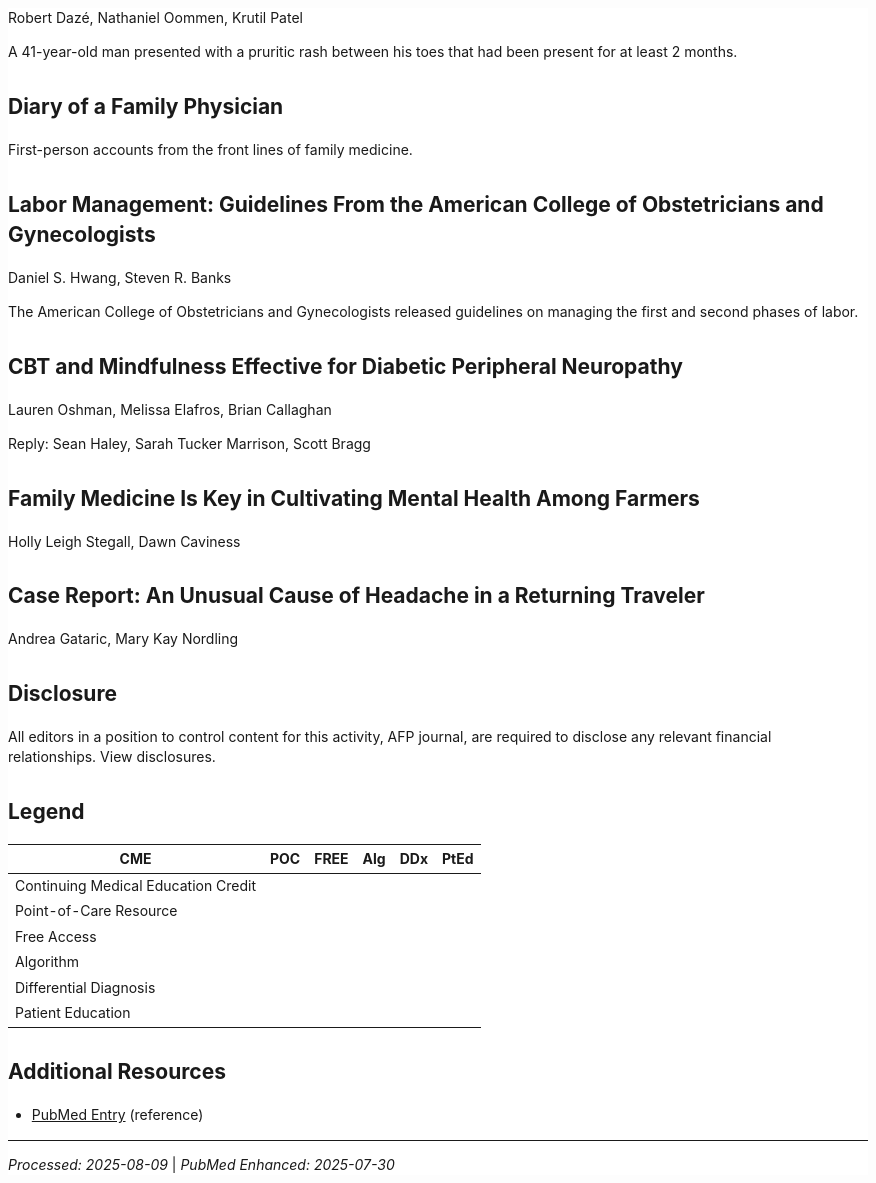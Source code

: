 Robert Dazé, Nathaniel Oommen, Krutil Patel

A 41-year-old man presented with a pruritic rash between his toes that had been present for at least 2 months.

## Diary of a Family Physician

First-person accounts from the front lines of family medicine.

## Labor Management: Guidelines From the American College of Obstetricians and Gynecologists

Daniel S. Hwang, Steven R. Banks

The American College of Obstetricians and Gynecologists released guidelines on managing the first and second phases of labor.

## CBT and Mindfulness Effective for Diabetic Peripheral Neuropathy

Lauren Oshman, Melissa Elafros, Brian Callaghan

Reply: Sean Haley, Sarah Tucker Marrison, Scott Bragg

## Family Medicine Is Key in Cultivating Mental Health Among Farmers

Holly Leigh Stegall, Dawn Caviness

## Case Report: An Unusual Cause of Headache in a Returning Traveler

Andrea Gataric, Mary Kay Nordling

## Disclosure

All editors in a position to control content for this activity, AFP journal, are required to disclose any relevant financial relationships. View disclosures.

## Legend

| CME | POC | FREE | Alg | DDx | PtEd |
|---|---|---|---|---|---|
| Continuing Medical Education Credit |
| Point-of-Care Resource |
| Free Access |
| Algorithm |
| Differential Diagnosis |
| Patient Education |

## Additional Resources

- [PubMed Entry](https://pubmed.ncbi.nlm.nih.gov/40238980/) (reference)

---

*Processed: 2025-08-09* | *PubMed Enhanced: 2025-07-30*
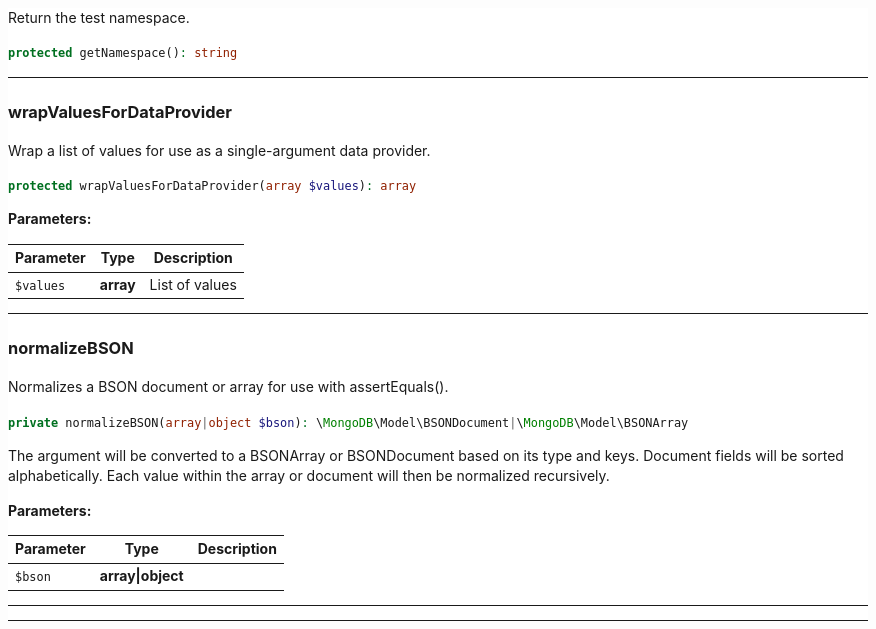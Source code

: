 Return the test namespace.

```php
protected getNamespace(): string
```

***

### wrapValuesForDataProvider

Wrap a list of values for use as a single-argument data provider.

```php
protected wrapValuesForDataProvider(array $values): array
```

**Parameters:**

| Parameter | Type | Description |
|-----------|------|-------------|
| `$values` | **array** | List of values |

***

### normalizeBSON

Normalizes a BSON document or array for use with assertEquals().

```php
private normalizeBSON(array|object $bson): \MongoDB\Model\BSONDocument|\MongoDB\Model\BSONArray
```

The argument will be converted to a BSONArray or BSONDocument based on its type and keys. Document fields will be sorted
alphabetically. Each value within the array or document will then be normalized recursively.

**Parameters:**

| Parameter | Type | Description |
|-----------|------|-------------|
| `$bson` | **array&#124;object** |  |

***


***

Required work:
The expected output is the full material above, word for word, without pictures.

Solved problem:
Source code

: Robert Dazé, Nathaniel Oommen, Krutil Patel

A 41-year-old man presented with a pruritic rash between his toes that had been present for at least 2 months.

## Diary of a Family Physician

First-person accounts from the front lines of family medicine.

## Labor Management: Guidelines From the American College of Obstetricians and Gynecologists

Daniel S. Hwang, Steven R. Banks

The American College of Obstetricians and Gynecologists released guidelines on managing the first and second phases of labor.

## CBT and Mindfulness Effective for Diabetic Peripheral Neuropathy

Lauren Oshman, Melissa Elafros, Brian Callaghan

Reply: Sean Haley, Sarah Tucker Marrison, Scott Bragg

## Family Medicine Is Key in Cultivating Mental Health Among Farmers

Holly Leigh Stegall, Dawn Caviness

## Case Report: An Unusual Cause of Headache in a Returning Traveler

Andrea Gataric, Mary Kay Nordling

## Disclosure

All editors in a position to control content for this activity, AFP journal, are required to disclose any relevant financial relationships. View disclosures.

## Legend

| CME | POC | FREE | Alg | DDx | PtEd |
|---|---|---|---|---|---|
| Continuing Medical Education Credit |
| Point-of-Care Resource |
| Free Access |
| Algorithm |
| Differential Diagnosis |
| Patient Education |

## Additional Resources

- [PubMed Entry](https://pubmed.ncbi.nlm.nih.gov/40238980/) (reference)

---

*Processed: 2025-08-09* | *PubMed Enhanced: 2025-07-30*
Source code

: Return the test namespace.

```php
protected getNamespace(): string
```

***

### wrapValuesForDataProvider

Wrap a list of values for use as a single-argument data provider.

```php
protected wrapValuesForDataProvider(array $values): array
```

**Parameters:**

| Parameter | Type | Description |
|-----------|------|-------------|
| `$values` | **array** | List of values |

***

### normalizeBSON

Normalizes a BSON document or array for use with assertEquals().

```php
private normalizeBSON(array|object $bson): \MongoDB\Model\BSONDocument|\MongoDB\Model\BSONArray
```

The argument will be converted to a BSONArray or BSONDocument based on its type and keys. Document fields will be sorted
alphabetically. Each value within the array or document will then be normalized recursively.

**Parameters:**

| Parameter | Type | Description |
|-----------|------|-------------|
| `$bson` | **array&#124;object** |  |

***


***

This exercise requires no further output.